The company released its preliminary Q2 report a week ahead of schedule, revealing revenue and earnings per share (EPS) figures that fell short of analyst consensus. IBM reported preliminary revenue of $17.2 billion, missing the $17.86 billion estimate, and adjusted (non-GAAP) EPS of $2.93, below the $3.01 consensus. In a letter to investors, CEO Arvind Krishna admitted, "This quarter we faltered. We did not adapt and move quickly enough, and numerous large deals failed to close on the timelines we expected, driving the majority of our shortfall."

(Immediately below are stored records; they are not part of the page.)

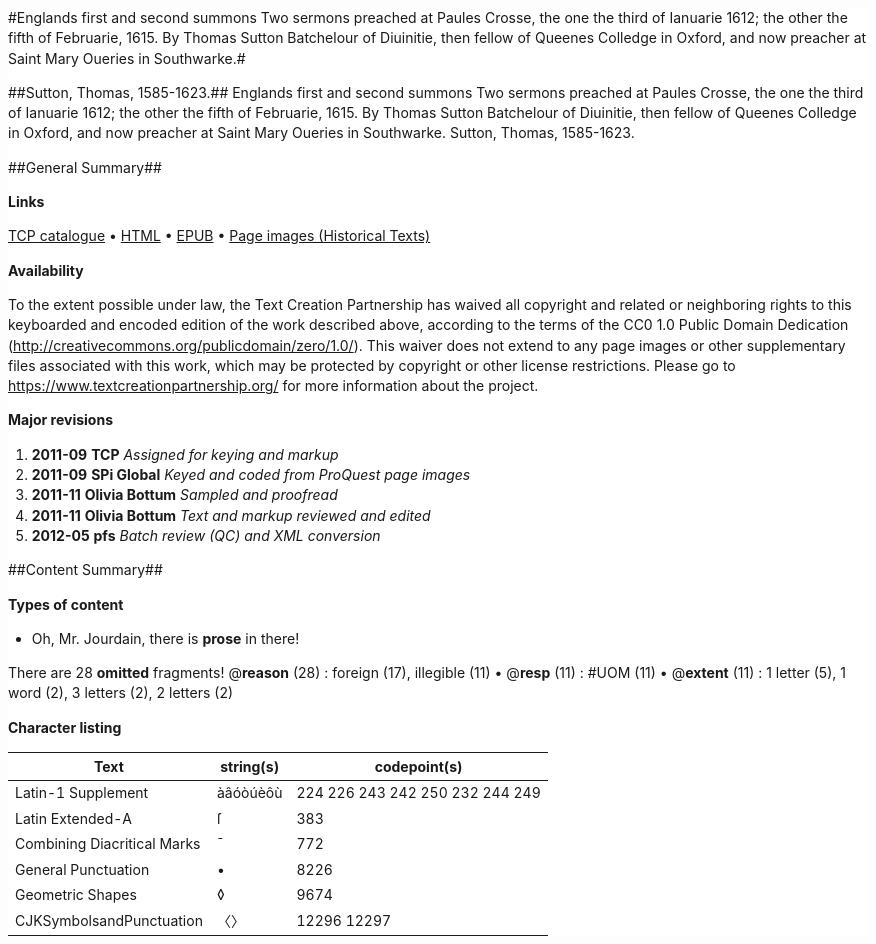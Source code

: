 #Englands first and second summons Two sermons preached at Paules Crosse, the one the third of Ianuarie 1612; the other the fifth of Februarie, 1615. By Thomas Sutton Batchelour of Diuinitie, then fellow of Queenes Colledge in Oxford, and now preacher at Saint Mary Oueries in Southwarke.#

##Sutton, Thomas, 1585-1623.##
Englands first and second summons Two sermons preached at Paules Crosse, the one the third of Ianuarie 1612; the other the fifth of Februarie, 1615. By Thomas Sutton Batchelour of Diuinitie, then fellow of Queenes Colledge in Oxford, and now preacher at Saint Mary Oueries in Southwarke.
Sutton, Thomas, 1585-1623.

##General Summary##

**Links**

[TCP catalogue](http://www.ota.ox.ac.uk/tcp/)  • 
[HTML](http://tei.it.ox.ac.uk/tcp/Texts-HTML/free/A13/A13205.html)  • 
[EPUB](http://tei.it.ox.ac.uk/tcp/Texts-EPUB/free/A13/A13205.epub) • 
[Page images (Historical Texts)](https://historicaltexts.jisc.ac.uk/eebo-99840915e)

**Availability**

To the extent possible under law, the Text Creation Partnership has waived all copyright and related or neighboring rights to this keyboarded and encoded edition of the work described above, according to the terms of the CC0 1.0 Public Domain Dedication (http://creativecommons.org/publicdomain/zero/1.0/). This waiver does not extend to any page images or other supplementary files associated with this work, which may be protected by copyright or other license restrictions. Please go to https://www.textcreationpartnership.org/ for more information about the project.

**Major revisions**

1. __2011-09__ __TCP__ *Assigned for keying and markup*
1. __2011-09__ __SPi Global__ *Keyed and coded from ProQuest page images*
1. __2011-11__ __Olivia Bottum__ *Sampled and proofread*
1. __2011-11__ __Olivia Bottum__ *Text and markup reviewed and edited*
1. __2012-05__ __pfs__ *Batch review (QC) and XML conversion*

##Content Summary##

**Types of content**

  * Oh, Mr. Jourdain, there is **prose** in there!

There are 28 **omitted** fragments! 
 @__reason__ (28) : foreign (17), illegible (11)  •  @__resp__ (11) : #UOM (11)  •  @__extent__ (11) : 1 letter (5), 1 word (2), 3 letters (2), 2 letters (2)

**Character listing**


|Text|string(s)|codepoint(s)|
|---|---|---|
|Latin-1 Supplement|àâóòúèôù|224 226 243 242 250 232 244 249|
|Latin Extended-A|ſ|383|
|Combining             Diacritical Marks|̄|772|
|General Punctuation|•|8226|
|Geometric Shapes|◊|9674|
|CJKSymbolsandPunctuation|〈〉|12296 12297|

The disappointing performance was primarily driven by a significant shift in client capital expenditures (capex) towards artificial intelligence (AI) hardware, including servers, storage, and memory. Clients reprioritized their budgets to secure these supply-constrained components ahead of anticipated price increases, diverting spending away from traditional software and mainframe purchases. This "capex reprioritization" severely impacted IBM's software and infrastructure segments, with the rollout of its new z17 mainframes also underperforming expectations.

The sharp decline in IBM's stock triggered a broader ripple effect across the technology sector. Shares of other software companies, such as Salesforce (CRM), Workday (WDAY), and ServiceNow (NOW), also experienced downturns. Adding to the pressure, HSBC analysts downgraded IBM's stock from "Hold" to "Reduce" and set a price target of $191, highlighting a significant reduction in the company's software growth expectations.

This development underscores how the global surge in AI infrastructure investment is reshaping corporate IT budgets. Companies are increasingly allocating capital towards high-performance AI computing power and storage to meet growing demand, potentially deferring traditional software and service procurements. This trend directly impacts the business models of integrated technology providers like IBM, emphasizing the critical importance of rapid adaptation to evolving market dynamics.

While analysts and market experts suggest that short-term pressure on IBM shares may persist, some maintain that the company's hybrid cloud and AI strategy holds long-term value creation potential. Morningstar, for instance, upheld its $260 "fair value" estimate for IBM, noting that the current decline focuses on short-term performance and does not warrant a change in its long-term outlook. However, the company's ability to quickly adapt to changing market conditions and successfully re-engage in large deals will be crucial factors determining its performance in the coming periods.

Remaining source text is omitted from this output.